++++ Provided records ++++
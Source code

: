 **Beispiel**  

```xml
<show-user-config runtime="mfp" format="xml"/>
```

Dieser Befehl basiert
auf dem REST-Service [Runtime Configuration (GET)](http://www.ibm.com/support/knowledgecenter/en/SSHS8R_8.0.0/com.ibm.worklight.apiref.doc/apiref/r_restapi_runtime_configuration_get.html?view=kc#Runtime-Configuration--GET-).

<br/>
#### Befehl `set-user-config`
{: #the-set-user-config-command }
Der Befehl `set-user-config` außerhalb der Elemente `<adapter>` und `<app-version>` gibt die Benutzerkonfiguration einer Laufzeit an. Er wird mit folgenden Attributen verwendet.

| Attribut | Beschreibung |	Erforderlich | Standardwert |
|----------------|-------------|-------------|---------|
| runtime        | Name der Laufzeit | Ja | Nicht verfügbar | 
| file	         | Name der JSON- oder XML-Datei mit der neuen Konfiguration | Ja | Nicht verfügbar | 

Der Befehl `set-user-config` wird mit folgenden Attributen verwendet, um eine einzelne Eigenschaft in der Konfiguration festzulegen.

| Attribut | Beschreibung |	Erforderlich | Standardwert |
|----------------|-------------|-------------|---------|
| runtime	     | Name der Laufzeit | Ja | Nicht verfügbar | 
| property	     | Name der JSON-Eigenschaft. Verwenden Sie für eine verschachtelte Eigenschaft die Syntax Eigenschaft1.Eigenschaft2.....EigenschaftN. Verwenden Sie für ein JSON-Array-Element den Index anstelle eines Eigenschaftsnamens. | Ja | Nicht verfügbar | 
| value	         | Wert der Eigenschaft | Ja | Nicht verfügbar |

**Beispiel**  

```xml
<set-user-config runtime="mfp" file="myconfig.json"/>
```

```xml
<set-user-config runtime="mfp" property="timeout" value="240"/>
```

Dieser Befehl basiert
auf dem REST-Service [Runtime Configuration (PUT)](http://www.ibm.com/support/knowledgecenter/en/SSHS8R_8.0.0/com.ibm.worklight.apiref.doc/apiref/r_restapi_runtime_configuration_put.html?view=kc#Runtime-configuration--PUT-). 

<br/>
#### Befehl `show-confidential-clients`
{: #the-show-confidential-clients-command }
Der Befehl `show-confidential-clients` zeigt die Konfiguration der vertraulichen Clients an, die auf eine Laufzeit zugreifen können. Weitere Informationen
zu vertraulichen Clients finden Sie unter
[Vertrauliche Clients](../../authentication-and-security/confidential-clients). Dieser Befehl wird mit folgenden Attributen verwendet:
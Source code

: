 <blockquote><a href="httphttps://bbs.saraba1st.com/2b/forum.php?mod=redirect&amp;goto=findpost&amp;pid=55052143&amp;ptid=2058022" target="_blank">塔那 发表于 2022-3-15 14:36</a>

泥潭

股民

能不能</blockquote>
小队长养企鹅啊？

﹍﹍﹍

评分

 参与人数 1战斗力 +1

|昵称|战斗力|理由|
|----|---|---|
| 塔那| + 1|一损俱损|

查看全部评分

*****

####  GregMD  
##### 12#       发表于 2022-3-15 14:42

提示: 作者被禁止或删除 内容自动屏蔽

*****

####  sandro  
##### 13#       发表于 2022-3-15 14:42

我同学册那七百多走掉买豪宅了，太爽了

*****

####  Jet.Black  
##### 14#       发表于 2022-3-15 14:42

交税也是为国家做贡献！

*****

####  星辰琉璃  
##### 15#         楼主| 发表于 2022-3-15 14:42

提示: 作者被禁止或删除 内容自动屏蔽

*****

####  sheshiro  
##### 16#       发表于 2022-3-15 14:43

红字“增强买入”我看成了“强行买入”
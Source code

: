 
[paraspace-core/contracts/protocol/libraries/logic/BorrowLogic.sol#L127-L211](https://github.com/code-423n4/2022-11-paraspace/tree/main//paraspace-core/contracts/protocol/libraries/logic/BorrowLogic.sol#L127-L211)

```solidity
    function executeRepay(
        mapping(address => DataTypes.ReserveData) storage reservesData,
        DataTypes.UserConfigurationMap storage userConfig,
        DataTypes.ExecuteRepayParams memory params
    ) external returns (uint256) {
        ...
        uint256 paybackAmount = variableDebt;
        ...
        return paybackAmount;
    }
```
++++
Work to complete: All entries above are to be reproduced exactly.

Answer section:
Source code

: **Beispiel**  

```xml
<show-user-config runtime="mfp" format="xml"/>
```

Dieser Befehl basiert
auf dem REST-Service [Runtime Configuration (GET)](http://www.ibm.com/support/knowledgecenter/en/SSHS8R_8.0.0/com.ibm.worklight.apiref.doc/apiref/r_restapi_runtime_configuration_get.html?view=kc#Runtime-Configuration--GET-).

<br/>
#### Befehl `set-user-config`
{: #the-set-user-config-command }
Der Befehl `set-user-config` außerhalb der Elemente `<adapter>` und `<app-version>` gibt die Benutzerkonfiguration einer Laufzeit an. Er wird mit folgenden Attributen verwendet.

| Attribut | Beschreibung |	Erforderlich | Standardwert |
|----------------|-------------|-------------|---------|
| runtime        | Name der Laufzeit | Ja | Nicht verfügbar | 
| file	         | Name der JSON- oder XML-Datei mit der neuen Konfiguration | Ja | Nicht verfügbar | 

Der Befehl `set-user-config` wird mit folgenden Attributen verwendet, um eine einzelne Eigenschaft in der Konfiguration festzulegen.

| Attribut | Beschreibung |	Erforderlich | Standardwert |
|----------------|-------------|-------------|---------|
| runtime	     | Name der Laufzeit | Ja | Nicht verfügbar | 
| property	     | Name der JSON-Eigenschaft. Verwenden Sie für eine verschachtelte Eigenschaft die Syntax Eigenschaft1.Eigenschaft2.....EigenschaftN. Verwenden Sie für ein JSON-Array-Element den Index anstelle eines Eigenschaftsnamens. | Ja | Nicht verfügbar | 
| value	         | Wert der Eigenschaft | Ja | Nicht verfügbar |

**Beispiel**  

```xml
<set-user-config runtime="mfp" file="myconfig.json"/>
```

```xml
<set-user-config runtime="mfp" property="timeout" value="240"/>
```

Dieser Befehl basiert
auf dem REST-Service [Runtime Configuration (PUT)](http://www.ibm.com/support/knowledgecenter/en/SSHS8R_8.0.0/com.ibm.worklight.apiref.doc/apiref/r_restapi_runtime_configuration_put.html?view=kc#Runtime-configuration--PUT-). 

<br/>
#### Befehl `show-confidential-clients`
{: #the-show-confidential-clients-command }
Der Befehl `show-confidential-clients` zeigt die Konfiguration der vertraulichen Clients an, die auf eine Laufzeit zugreifen können. Weitere Informationen
zu vertraulichen Clients finden Sie unter
[Vertrauliche Clients](../../authentication-and-security/confidential-clients). Dieser Befehl wird mit folgenden Attributen verwendet:
Source code

: <blockquote><a href="httphttps://bbs.saraba1st.com/2b/forum.php?mod=redirect&amp;goto=findpost&amp;pid=55052143&amp;ptid=2058022" target="_blank">塔那 发表于 2022-3-15 14:36</a>

泥潭

股民

能不能</blockquote>
小队长养企鹅啊？

﹍﹍﹍

评分

 参与人数 1战斗力 +1

|昵称|战斗力|理由|
|----|---|---|
| 塔那| + 1|一损俱损|

查看全部评分

*****

####  GregMD  
##### 12#       发表于 2022-3-15 14:42

提示: 作者被禁止或删除 内容自动屏蔽

*****

####  sandro  
##### 13#       发表于 2022-3-15 14:42

我同学册那七百多走掉买豪宅了，太爽了

*****

####  Jet.Black  
##### 14#       发表于 2022-3-15 14:42

交税也是为国家做贡献！

*****

####  星辰琉璃  
##### 15#         楼主| 发表于 2022-3-15 14:42

提示: 作者被禁止或删除 内容自动屏蔽

*****

####  sheshiro  
##### 16#       发表于 2022-3-15 14:43

红字“增强买入”我看成了“强行买入”
Source code

: 
[paraspace-core/contracts/protocol/libraries/logic/BorrowLogic.sol#L127-L211](https://github.com/code-423n4/2022-11-paraspace/tree/main//paraspace-core/contracts/protocol/libraries/logic/BorrowLogic.sol#L127-L211)

```solidity
    function executeRepay(
        mapping(address => DataTypes.ReserveData) storage reservesData,
        DataTypes.UserConfigurationMap storage userConfig,
        DataTypes.ExecuteRepayParams memory params
    ) external returns (uint256) {
        ...
        uint256 paybackAmount = variableDebt;
        ...
        return paybackAmount;
    }
```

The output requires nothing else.